→ **Task description**:
Search through the entries for the word "Redundancy" and copy every line that has it.

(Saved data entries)

== Segment start ==

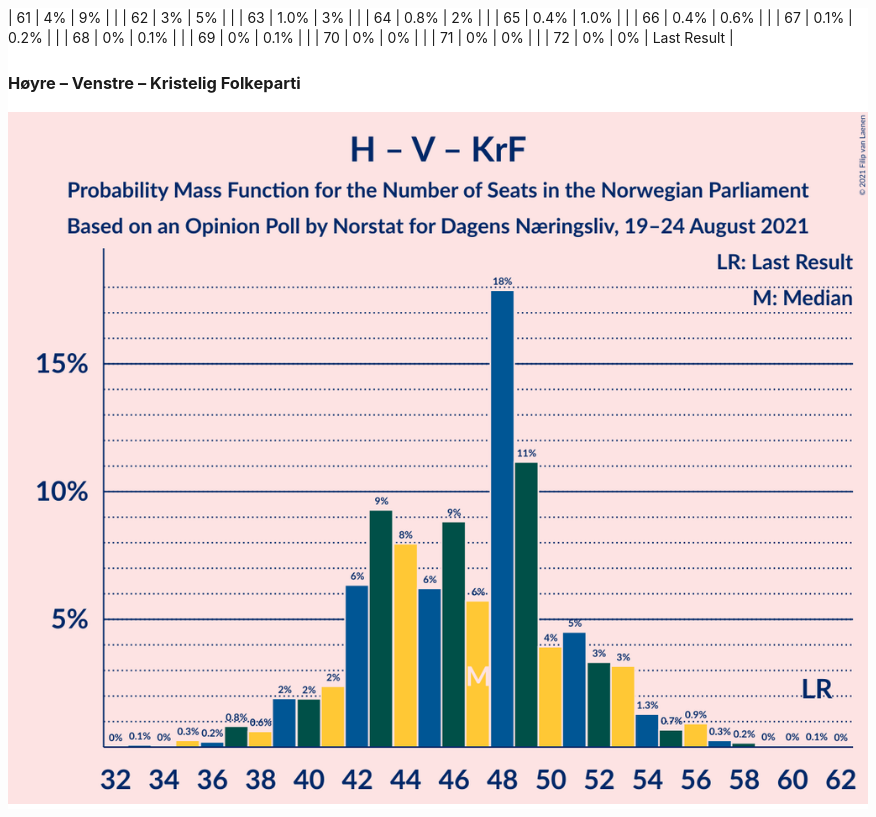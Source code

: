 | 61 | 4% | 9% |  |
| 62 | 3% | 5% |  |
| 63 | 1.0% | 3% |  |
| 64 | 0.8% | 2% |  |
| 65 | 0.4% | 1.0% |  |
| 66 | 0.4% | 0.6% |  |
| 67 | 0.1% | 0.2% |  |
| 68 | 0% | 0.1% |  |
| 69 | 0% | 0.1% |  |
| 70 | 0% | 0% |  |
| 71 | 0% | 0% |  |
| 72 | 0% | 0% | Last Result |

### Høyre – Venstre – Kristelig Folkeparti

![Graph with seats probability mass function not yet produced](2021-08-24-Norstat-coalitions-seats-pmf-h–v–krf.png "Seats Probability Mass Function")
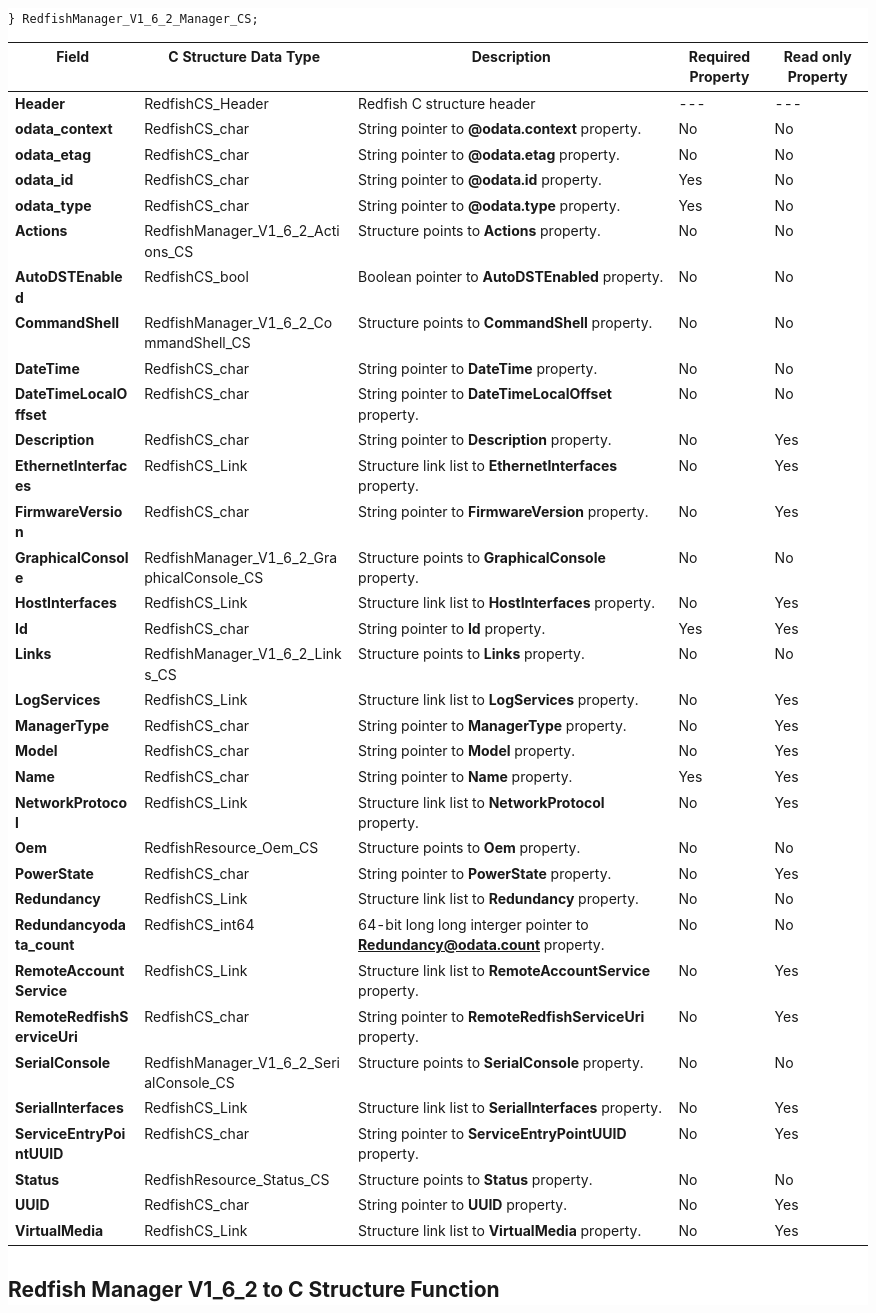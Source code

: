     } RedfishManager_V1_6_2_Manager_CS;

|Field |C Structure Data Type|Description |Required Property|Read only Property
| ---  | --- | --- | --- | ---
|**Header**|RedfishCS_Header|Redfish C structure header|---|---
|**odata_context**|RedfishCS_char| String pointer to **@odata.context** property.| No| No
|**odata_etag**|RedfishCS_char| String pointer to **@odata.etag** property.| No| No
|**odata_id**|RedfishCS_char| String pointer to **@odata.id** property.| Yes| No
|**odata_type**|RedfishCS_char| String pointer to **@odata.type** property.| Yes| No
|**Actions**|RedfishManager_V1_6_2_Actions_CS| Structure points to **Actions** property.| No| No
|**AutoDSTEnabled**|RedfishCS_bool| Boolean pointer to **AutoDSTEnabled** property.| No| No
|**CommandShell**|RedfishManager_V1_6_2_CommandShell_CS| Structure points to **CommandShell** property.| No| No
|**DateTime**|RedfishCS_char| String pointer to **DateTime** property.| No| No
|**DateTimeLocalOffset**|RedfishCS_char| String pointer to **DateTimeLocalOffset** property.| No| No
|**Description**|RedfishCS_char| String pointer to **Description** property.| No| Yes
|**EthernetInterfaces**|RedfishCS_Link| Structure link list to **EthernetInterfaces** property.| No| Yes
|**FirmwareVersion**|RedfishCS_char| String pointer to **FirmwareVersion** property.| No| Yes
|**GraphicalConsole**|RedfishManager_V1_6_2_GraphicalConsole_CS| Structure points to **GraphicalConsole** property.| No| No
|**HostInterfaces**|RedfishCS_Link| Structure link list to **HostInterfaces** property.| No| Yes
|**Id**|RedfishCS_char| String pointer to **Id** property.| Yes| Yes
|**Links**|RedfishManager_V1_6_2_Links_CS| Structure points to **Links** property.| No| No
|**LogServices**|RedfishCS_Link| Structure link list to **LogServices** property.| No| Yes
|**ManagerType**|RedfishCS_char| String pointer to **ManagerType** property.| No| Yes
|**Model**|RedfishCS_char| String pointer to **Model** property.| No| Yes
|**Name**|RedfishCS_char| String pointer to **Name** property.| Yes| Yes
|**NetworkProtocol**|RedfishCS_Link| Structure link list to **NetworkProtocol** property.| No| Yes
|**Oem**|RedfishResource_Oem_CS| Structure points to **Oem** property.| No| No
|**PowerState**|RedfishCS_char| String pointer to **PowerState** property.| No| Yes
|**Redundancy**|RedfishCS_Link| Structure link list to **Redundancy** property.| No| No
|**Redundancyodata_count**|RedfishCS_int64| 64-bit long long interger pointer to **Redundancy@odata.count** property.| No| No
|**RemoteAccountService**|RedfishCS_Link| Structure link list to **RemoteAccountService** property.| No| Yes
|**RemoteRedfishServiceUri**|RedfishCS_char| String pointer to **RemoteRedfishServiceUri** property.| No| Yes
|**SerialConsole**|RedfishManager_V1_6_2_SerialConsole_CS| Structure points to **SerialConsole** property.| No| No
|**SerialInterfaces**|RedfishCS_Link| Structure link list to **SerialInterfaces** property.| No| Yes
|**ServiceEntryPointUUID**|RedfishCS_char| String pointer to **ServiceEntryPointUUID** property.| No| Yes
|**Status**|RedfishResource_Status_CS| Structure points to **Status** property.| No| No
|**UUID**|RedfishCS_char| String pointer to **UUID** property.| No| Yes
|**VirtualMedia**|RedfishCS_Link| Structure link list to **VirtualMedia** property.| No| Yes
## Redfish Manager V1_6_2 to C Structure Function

== Segment end ==

→ **Reply**:
|**Redundancy**|RedfishCS_Link| Structure link list to **Redundancy** property.| No| No
|**Redundancyodata_count**|RedfishCS_int64| 64-bit long long interger pointer to **Redundancy@odata.count** property.| No| No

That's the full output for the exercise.